“Learn to work harder on yourself than you do on your job. If you work hard on your job you can make a living, but if you work hard on yourself you’ll make a fortune.” – Jim Rohn

The seven habits of highly effective people by Stephen R. Covey is one of my favorite personal development book of all time. The book had a great effect on me with various lessons, anecdotes, insights, and principles which is a core of my daily values.

The 7th habit is “sharpen the saw” in which covey advocates preserving and enhancing the greatest asset you have–YOU. It means having a balanced program for self-renewal in the four areas of your life: physical, social/emotional, mental, and spiritual.
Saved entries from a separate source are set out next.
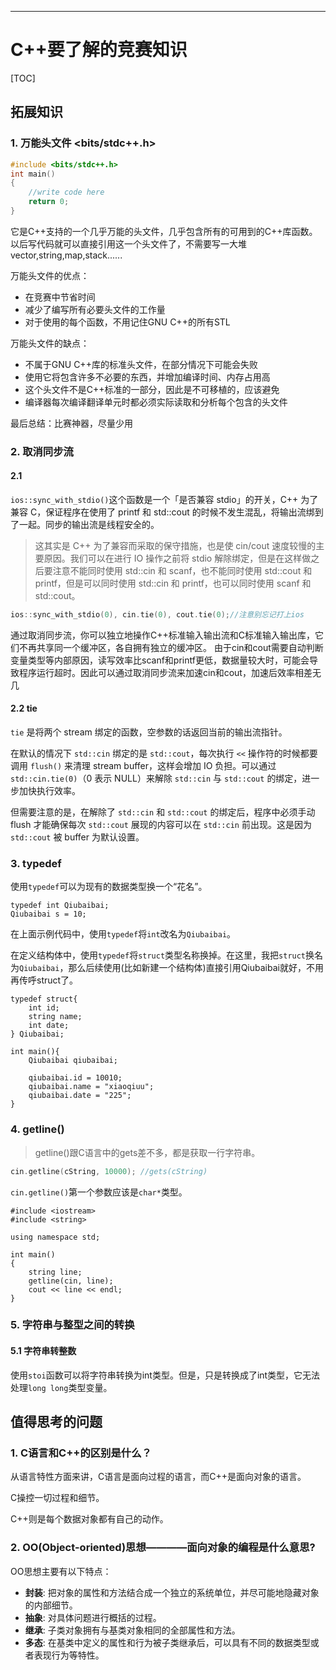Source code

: --------
# C++要了解的竞赛知识
[TOC]

## 拓展知识

### 1. 万能头文件 <bits/stdc++.h>
```cpp
#include <bits/stdc++.h>
int main()
{
    //write code here
    return 0;
}
```

它是C++支持的一个几乎万能的头文件，几乎包含所有的可用到的C++库函数。以后写代码就可以直接引用这一个头文件了，不需要写一大堆vector,string,map,stack......

万能头文件的优点：
* 在竞赛中节省时间
* 减少了编写所有必要头文件的工作量
* 对于使用的每个函数，不用记住GNU C++的所有STL

万能头文件的缺点：
* 不属于GNU C++库的标准头文件，在部分情况下可能会失败
* 使用它将包含许多不必要的东西，并增加编译时间、内存占用高
* 这个头文件不是C++标准的一部分，因此是不可移植的，应该避免
* 编译器每次编译翻译单元时都必须实际读取和分析每个包含的头文件

最后总结：比赛神器，尽量少用

### 2. 取消同步流

#### 2.1 
`ios::sync_with_stdio()`这个函数是一个「是否兼容 stdio」的开关，C++ 为了兼容 C，保证程序在使用了 printf 和 std::cout 的时候不发生混乱，将输出流绑到了一起。同步的输出流是线程安全的。
> 这其实是 C++ 为了兼容而采取的保守措施，也是使 cin/cout 速度较慢的主要原因。我们可以在进行 IO 操作之前将 stdio 解除绑定，但是在这样做之后要注意不能同时使用 std::cin 和 scanf，也不能同时使用 std::cout 和 printf，但是可以同时使用 std::cin 和 printf，也可以同时使用 scanf 和 std::cout。
```cpp
ios::sync_with_stdio(0), cin.tie(0), cout.tie(0);//注意别忘记打上ios
```

通过取消同步流，你可以独立地操作C++标准输入输出流和C标准输入输出库，它们不再共享同一个缓冲区，各自拥有独立的缓冲区。
由于cin和cout需要自动判断变量类型等内部原因，读写效率比scanf和printf更低，数据量较大时，可能会导致程序运行超时。因此可以通过取消同步流来加速cin和cout，加速后效率相差无几
#### 2.2 tie
`tie` 是将两个 stream 绑定的函数，空参数的话返回当前的输出流指针。

在默认的情况下 `std::cin` 绑定的是 `std::cout`，每次执行 `<<` 操作符的时候都要调用 `flush()` 来清理 stream buffer，这样会增加 IO 负担。可以通过 `std::cin.tie(0)`（0 表示 NULL）来解除 `std::cin` 与 `std::cout` 的绑定，进一步加快执行效率。

但需要注意的是，在解除了 `std::cin` 和 `std::cout` 的绑定后，程序中必须手动 flush 才能确保每次 `std::cout` 展现的内容可以在 `std::cin` 前出现。这是因为 `std::cout` 被 buffer 为默认设置。 

### 3. typedef

使用`typedef`可以为现有的数据类型换一个“花名”。

```cpp{.line-numbers}
typedef int Qiubaibai;
Qiubaibai s = 10;
```

在上面示例代码中，使用`typedef`将`int`改名为`Qiubaibai`。

在定义结构体中，使用`typedef`将`struct`类型名称换掉。在这里，我把`struct`换名为`Qiubaibai`，那么后续使用(比如新建一个结构体)直接引用Qiubaibai就好，不用再传呼struct了。

```cpp{.line-numbers}
typedef struct{
    int id;
    string name;
    int date;
} Qiubaibai;

int main(){
    Qiubaibai qiubaibai;
    
    qiubaibai.id = 10010;
    qiubaibai.name = "xiaoqiuu";
    qiubaibai.date = "225";
}
```

### 4. getline()

> getline()跟C语言中的gets差不多，都是获取一行字符串。

```cpp
cin.getline(cString, 10000); //gets(cString)
```

`cin.getline()`第一个参数应该是`char*`类型。

```cpp{.line-numbers}
#include <iostream>
#include <string>

using namespace std;

int main()
{
    string line;
    getline(cin, line);
    cout << line << endl;
}
```
### 5. 字符串与整型之间的转换

#### 5.1 字符串转整数

使用`stoi`函数可以将字符串转换为int类型。但是，只是转换成了int类型，它无法处理`long long`类型变量。



## 值得思考的问题

### 1. C语言和C++的区别是什么？

从语言特性方面来讲，C语言是面向过程的语言，而C++是面向对象的语言。

C操控一切过程和细节。

C++则是每个数据对象都有自己的动作。

### 2. OO(Object-oriented)思想————面向对象的编程是什么意思?

OO思想主要有以下特点：
- **封装**: 把对象的属性和方法结合成一个独立的系统单位，并尽可能地隐藏对象的内部细节。
- **抽象**: 对具体问题进行概括的过程。
- **继承**: 子类对象拥有与基类对象相同的全部属性和方法。
- **多态**: 在基类中定义的属性和行为被子类继承后，可以具有不同的数据类型或者表现行为等特性。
Here are some examples of activities:

Physical:Beneficial eating, exercising, and resting
Social/Emotional:Making social and meaningful connections with others
Mental:Learning, reading, writing, and teaching
Spiritual:Spending time in nature, expanding spiritual self through meditation, music, art, prayer, or service

“Sharpen the saw” basically means expressing all four motivations. It means exercising all four dimensions of our nature, regularly and consistently in wise and balanced ways.”

“Give me six hours to chop down a tree and I will spend the first four sharpening the axe.” —Abraham Lincoln

In his great book, seven habits of highly effective people, Stephen R. Covey shares a great story that exemplifies the concept of Sharpening the saw, continuously renewing the body, mind, and soul.

“SUPPOSE YOU WERE TO COME UPON SOMEONE in the woods working feverishly to saw down a tree.

“What are you doing?” you ask.

“Can’t you see?” comes the impatient reply. “I’m sawing down this tree.”

“You look exhausted!” you exclaim. “How long have you been at it?”

. “Over five hours,” he returns, “and I’m beat! This is hard work.”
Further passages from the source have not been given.